Fazioni impersonate da Reginald Pole e Gian
Pietro Carafa: il primo punto di riferimento dei sostenitori della necessità di
una radicale riforma della Chiesa secondo il principio della giustificazione per
sola fide, impegnati nell’arduo tentativo di raccogliere le istanze di
cambiamento che venivano dalla società e di mantenere l’unità del mondo
cristiano. Il secondo, futuro Papa Paolo IV, campione della conservazione e
della repressione contro ogni presunta eresia attraverso il braccio armato
dell’Inquisizione e il tribunale del Sant’Uffizio.
Proprio tra il 1545 e l’anno successivo si
consumano lo strappo e la sconfitta dei progressisti, con l’abbandono del Concilio
di Trento da parte di Pole alla vigilia del voto sul decreto de
iustificazione.
Il Cinquecento è stato veramente il secolo
dei giganti, in primo luogo dell’arte, “ubbidienti alla sola legge destinata a
non trascorrere con le storie e le ideologie, la legge dello spirito e della
libertà creativa”, che ormai la nuova temperie umiliava.
Un secolo a cui tanta attenzione è stata
dedicata, ma che riserva continuamente nuove scoperte e che parla ancora al
nostro tempo. Il secolo che ha dovuto fare i conti con un mondo improvvisamente
allargatosi a dismisura, generatore di grandi ricchezze e disuguaglianze, e che
ha cercato di rispondere a questa tramortente novità attraverso il ritorno alle
origini per la via dei classici, facendo dell’immagine la proiezione più alta
dell’arte, capace di rifare nuova ogni cosa grazie al potere della velocità
nella trasmissione del suo messaggio.
“A volere che una repubblica o una setta
viva lungamente, è necessario ritirarla spesso verso il suo principio”, aveva
sentenziato Machiavelli e a questo doveva aver pensato anche il Duca morente,
assistito al capezzale dai primi Cappuccini, con la popolazione dispersa nelle
campagne per cercare riparo dalla peste e dai continui rivolgimenti cittadini.
Riunificare i rami della famiglia laddove
si era consumata la prima rottura, quella tra i cugini Rodolfo IV e Giulio
Cesare, suo padre. Mantenere l’autonomia della città, suo stato e ducato,
attraverso il matrimonio di Giulia con il primogenito della discendenza
ferrarese. Ritirare le cose al loro principio, dopo che l’ambìto riconoscimento
del titolo ducale aveva consentito di fare tabula rasa del passato,
anche attraverso il rogo dell’archivio della città.

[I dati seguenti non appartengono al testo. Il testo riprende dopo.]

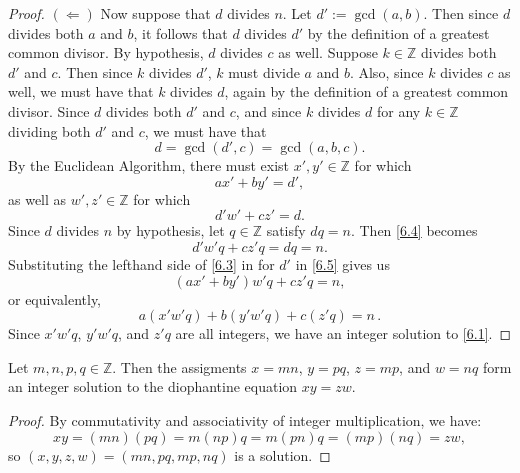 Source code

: \begin{problem}
\begin{proof}
$(\Longleftarrow)$ Now suppose that $d$ divides $n$. Let $d' := \gcd(a,b)$. Then since $d$ divides both $a$ and $b$, it follows that $d$ divides $d'$ by the definition of a greatest common divisor. By hypothesis, $d$ divides $c$ as well. Suppose $k \in \mathbb Z$ divides both $d'$ and $c$. Then since $k$ divides $d'$, $k$ must divide $a$ and $b$. Also, since $k$ divides $c$ as well, we must have that $k$ divides $d$, again by the definition of a greatest common divisor. Since $d$ divides both $d'$ and $c$, and since $k$ divides $d$ for any $k \in \mathbb Z$ dividing both $d'$ and $c$, we must have that
\begin{equation} \label{6.2}
d = \gcd(d',c) = \gcd(a,b,c).
\end{equation}
By the Euclidean Algorithm, there must exist $x', y' \in \mathbb Z$ for which
\begin{equation} \label{6.3}
ax' + by' = d',
\end{equation}
as well as $w',z' \in \mathbb Z$ for which 
\begin{equation} \label{6.4}
d'w' + cz' = d.
\end{equation}
Since $d$ divides $n$ by hypothesis, let $q \in \mathbb Z$ satisfy $dq = n$. Then \ref{6.4} becomes
\begin{equation} \label{6.5}
d'w'q + cz'q = dq = n.
\end{equation}
Substituting the lefthand side of \ref{6.3} in for $d'$ in \ref{6.5} gives us
\[
(ax' + by')w'q + cz'q = n,
\]
or equivalently, 
\[
\boxed{ a(x'w'q) + b(y'w'q) + c(z'q) = n } \,.
\]
Since $x'w'q$, $y'w'q$, and $z'q$ are all integers, we have an integer solution to \ref{6.1}.
\end{proof}

\begin{problem}[2] Let $m,n,p,q \in \mathbb Z$. Then the assigments $x=mn$, $y=pq$, $z=mp$, and $w=nq$ form an integer solution to the diophantine equation $xy=zw$. 
\end{problem}
\begin{proof} By commutativity and associativity of integer multiplication, we have: 
\[
xy = (mn)(pq) = m(np)q = m(pn)q = (mp)(nq) = zw,
\]
so $(x,y,z,w) = (mn,pq,mp,nq)$ is a solution. \end{proof}
\end{problem}

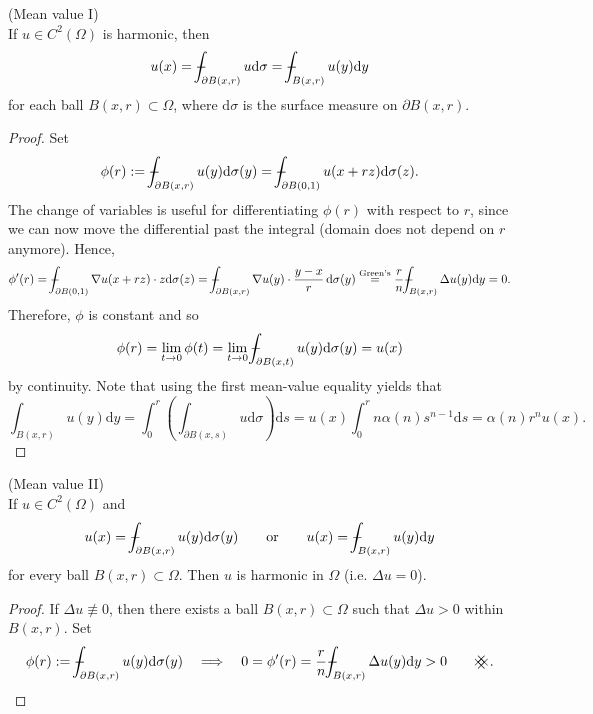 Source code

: \documentclass[11pt]{article}
\begin{document}
			\begin{thm}
				(Mean value I)\\ If $u\in C^2(\Omega)$ is harmonic, then
				\begin{equation*}
					u(x)=\dashint_{\partial B(x,r)}u\mathrm{d}
					\sigma=\dashint_{B(x,r)}u(y)\mathrm{d}y
			\end{equation*}
				for each ball $B(x,r)\subset\Omega$, where $\mathrm{d}\sigma$ is the surface measure on $\partial B(x,r)$.
			\end{thm}
			\begin{proof}
				Set 
				\begin{equation*}
					\phi(r):=\dashint_{\partial B(x,r)}u(y)\mathrm{d}\sigma(y)=\dashint_{\partial B(0,1)}u(x+rz)\mathrm{d}\sigma(z).
				\end{equation*}
				The change of variables is useful for differentiating $\phi(r)$ with respect to $r$, since we can now move the differential past the integral (domain does not depend on $r$ anymore). Hence,
				\begin{equation*}
					\phi^\prime(r)=\dashint_{\partial B(0,1)}\nabla u(x+rz)\cdot z\mathrm{d}\sigma(z)=\dashint_{\partial B(x,r)}\nabla u(y)\cdot\frac{y-x}{r}\,\mathrm{d}\sigma(y)\overset{\text{Green's}}{=}\frac{r}{n}\dashint_{B(x,r)}\Delta u(y)\mathrm{d}y=0.
				\end{equation*}
				Therefore, $\phi$ is constant and so
				\begin{equation*}
					\phi(r)=\lim_{t\to0}\phi(t)=\lim_{t\to0}\dashint_{\partial B(x,t)}u(y)\mathrm{d}\sigma(y)=u(x)
				\end{equation*}
				by continuity. Note that using the first mean-value equality yields that
				\begin{equation*}
					\int_{B(x,r)}u(y)\mathrm{d}y=\int_0^r\left(\int_{\partial B(x,s)}u\mathrm{d}\sigma\right)\mathrm{d}s=u(x)\int_0^rn\alpha(n)s^{n-1}\mathrm{d}s=\alpha(n)r^n u(x).
				\end{equation*}
			\end{proof}

			\begin{thm}
				(Mean value II)\\ If $u\in C^2(\Omega)$ and 
				\begin{equation*}
					u(x)=\dashint_{\partial B(x,r)}u(y)\mathrm{d}\sigma(y)\qquad\text{or}\qquad u(x)=\dashint_{B(x,r)}u(y)\mathrm{d}y
				\end{equation*}
				for every ball $B(x,r)\subset\Omega$. Then $u$ is harmonic in $\Omega$ (i.e. $\Delta u=0$).
			\end{thm}
			\begin{proof}
				If $\Delta u\not\equiv0$, then there exists a ball $B(x,r)\subset\Omega$ such that $\Delta u>0$ within $B(x,r)$. Set 
				\begin{equation*}
					\phi(r):=\dashint_{\partial B(x,r)}u(y)\mathrm{d}\sigma(y)\quad\Longrightarrow\quad 0=\phi^\prime(r)=\frac{r}{n}\dashint_{B(x,r)}\Delta u(y)\mathrm{d}y>0\quad\contradiction\,.
				\end{equation*}
			\end{proof}
\end{document}
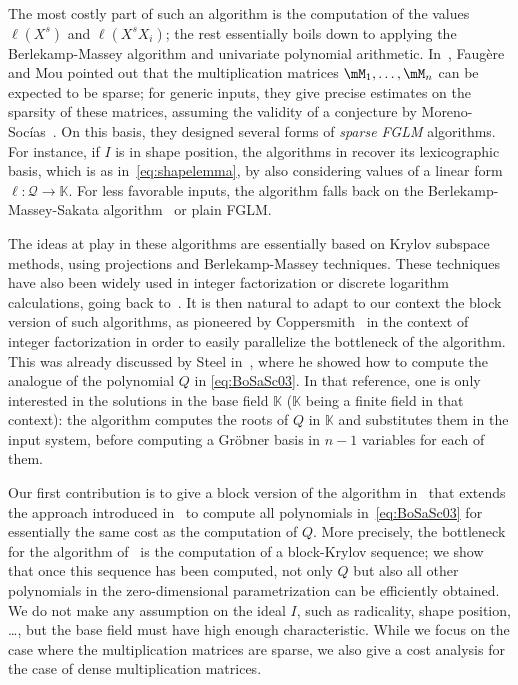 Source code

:\documentclass[12pt]{article}
\newcommand{\lf}{X}
\newcommand{\residueI}{\mathscr{Q}}
\newcommand{\sqfree}{Q}
\def\K{\mathbb{K}}
\def\K {\ensuremath{\mathbb{K}}}
\begin{document}
The most costly part of such an algorithm is the computation of the
values $\ell(\lf^s)$ and $\ell(\lf^s X_i)$; the rest essentially boils
down to applying the Berlekamp-Massey algorithm and univariate
polynomial arithmetic. In~\cite{FaMo17}, Faug{\`e}re and Mou pointed
out that the multiplication matrices $\mM_1,\dots,\mM_n$ can be
expected to be sparse; for generic inputs, they give precise estimates
on the sparsity of these matrices, assuming the validity of a
conjecture by Moreno-Soc\'ias~\cite{MorenoSocias91}.  On this basis,
they designed several forms of {\em sparse FGLM} algorithms. For
instance, if $I$ is in shape position, the algorithms in \cite{FaMo17}
recover its lexicographic basis, which is as in~\eqref{eq:shapelemma},
by also considering values of a linear form $\ell:\residueI \to
\K$. For less favorable inputs, the algorithm falls back on the
Berlekamp-Massey-Sakata algorithm~\cite{Sakata90} or plain FGLM.

The ideas at play in these algorithms are essentially based on Krylov
subspace methods, using projections and Berlekamp-Massey techniques.
These techniques have also been widely used in integer factorization
or discrete logarithm calculations, going back to~\cite{LaOd90}. It is
then natural to adapt to our context the block version of such
algorithms, as pioneered by Coppersmith~\cite{Coppersmith94} in the
context of integer factorization in order to easily parallelize the
bottleneck of the algorithm. This was already discussed by Steel
in~\cite{Steel15}, where he showed how to compute the analogue of the
polynomial $\sqfree$ in \cref{eq:BoSaSc03}. In that reference, one is
only interested in the solutions in the base field $\K$ ($\K$ being a
finite field in that context): the algorithm computes the roots of
$\sqfree$ in $\K$ and substitutes them in the input system, before
computing a Gr\"obner basis in $n-1$ variables for each of them.

Our first contribution is to give a block version of the algorithm
in~\cite{BoSaSc03} that extends the approach introduced
in~\cite{Steel15} to compute all polynomials in~\cref{eq:BoSaSc03} for
essentially the same cost as the computation of $\sqfree$. More
precisely, the bottleneck for the algorithm of~\cite{Steel15} is the
computation of a block-Krylov sequence; we show that once this
sequence has been computed, not only $\sqfree$ but also all other
polynomials in the zero-dimensional parametrization can be efficiently
obtained. We do not make any assumption on the ideal $I$, such as
radicality, shape position, \dots, but the base field must have high
enough characteristic. While we focus on the case where the
multiplication matrices are sparse, we also give a cost analysis
for the case of dense multiplication matrices.
\end{document}
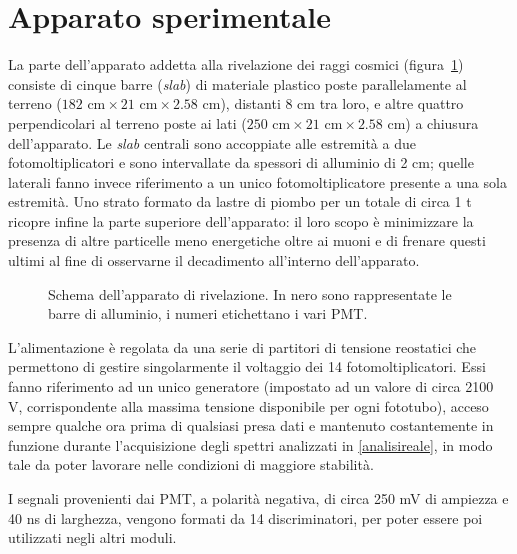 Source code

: \documentclass[10pt, oneside, a4paper]{article}   	%
\begin{document}
\section{Apparato sperimentale}
La parte dell'apparato addetta alla rivelazione dei raggi cosmici (figura~\ref{appScheme}) consiste di cinque barre (\emph{slab}) di materiale plastico poste parallelamente al terreno ($182 \text{ cm}\times21\text{ cm}\times2.58$ cm), distanti 8 cm tra loro, e altre quattro perpendicolari al terreno poste ai lati ($250\text{ cm}\times21\text{ cm}\times2.58$ cm) a chiusura dell'apparato. Le \emph{slab} centrali sono accoppiate alle estremità a due fotomoltiplicatori e sono intervallate da spessori di alluminio di 2 cm; quelle laterali fanno invece riferimento a un unico fotomoltiplicatore presente a una sola estremità. Uno strato formato da lastre di piombo per un totale di circa 1 t ricopre infine la parte superiore dell'apparato: il loro scopo è minimizzare la presenza di altre particelle meno energetiche oltre ai muoni e di frenare questi ultimi al fine di osservarne il decadimento all'interno dell'apparato.
%
\begin{figure}[h]
	\centering
		
	\caption{Schema dell'apparato di rivelazione. In nero sono rappresentate le barre di alluminio, i numeri etichettano i vari PMT.}
	\label{appScheme}
\end{figure}
%
L'alimentazione è regolata da una serie di partitori di tensione reostatici che permettono di gestire singolarmente il voltaggio dei 14 fotomoltiplicatori. Essi fanno riferimento ad un unico generatore (impostato ad un valore di circa 2100 V, corrispondente alla massima tensione disponibile per ogni fototubo), acceso sempre qualche ora prima di qualsiasi presa dati e mantenuto costantemente in funzione durante l'acquisizione degli spettri analizzati in \cref{analisireale}, in modo tale da poter lavorare nelle condizioni di maggiore stabilità.

I segnali provenienti dai PMT, a polarità negativa, di circa 250 mV di ampiezza e 40 ns di larghezza, vengono formati da 14 discriminatori, per poter essere poi utilizzati negli altri moduli.
%
%
\end{document}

Poi, il patto della ducissa con
Francesco Maria della Rovere, che reclamava da tempo il titolo camerte, in nome
della seconda rottura, quella che aveva contrapposto sua sorella Maria, ossia La Muta di Raffaello, e Sigismondo,
figlio di lei e Venanzio, primogenito di Giulio Cesare, a Giovanni Maria.
Onorare quel patto con il matrimonio tra Guidubaldo II e Giulia significava
unire i due ducati di Camerino e Urbino, agire sulla scala territoriale di fronte ad un mondo che non consentiva
più alle piccole realtà di sopravvivere, costruire un più solido potere sul
versante adriatico, capace di arginare le altrui prepotenze.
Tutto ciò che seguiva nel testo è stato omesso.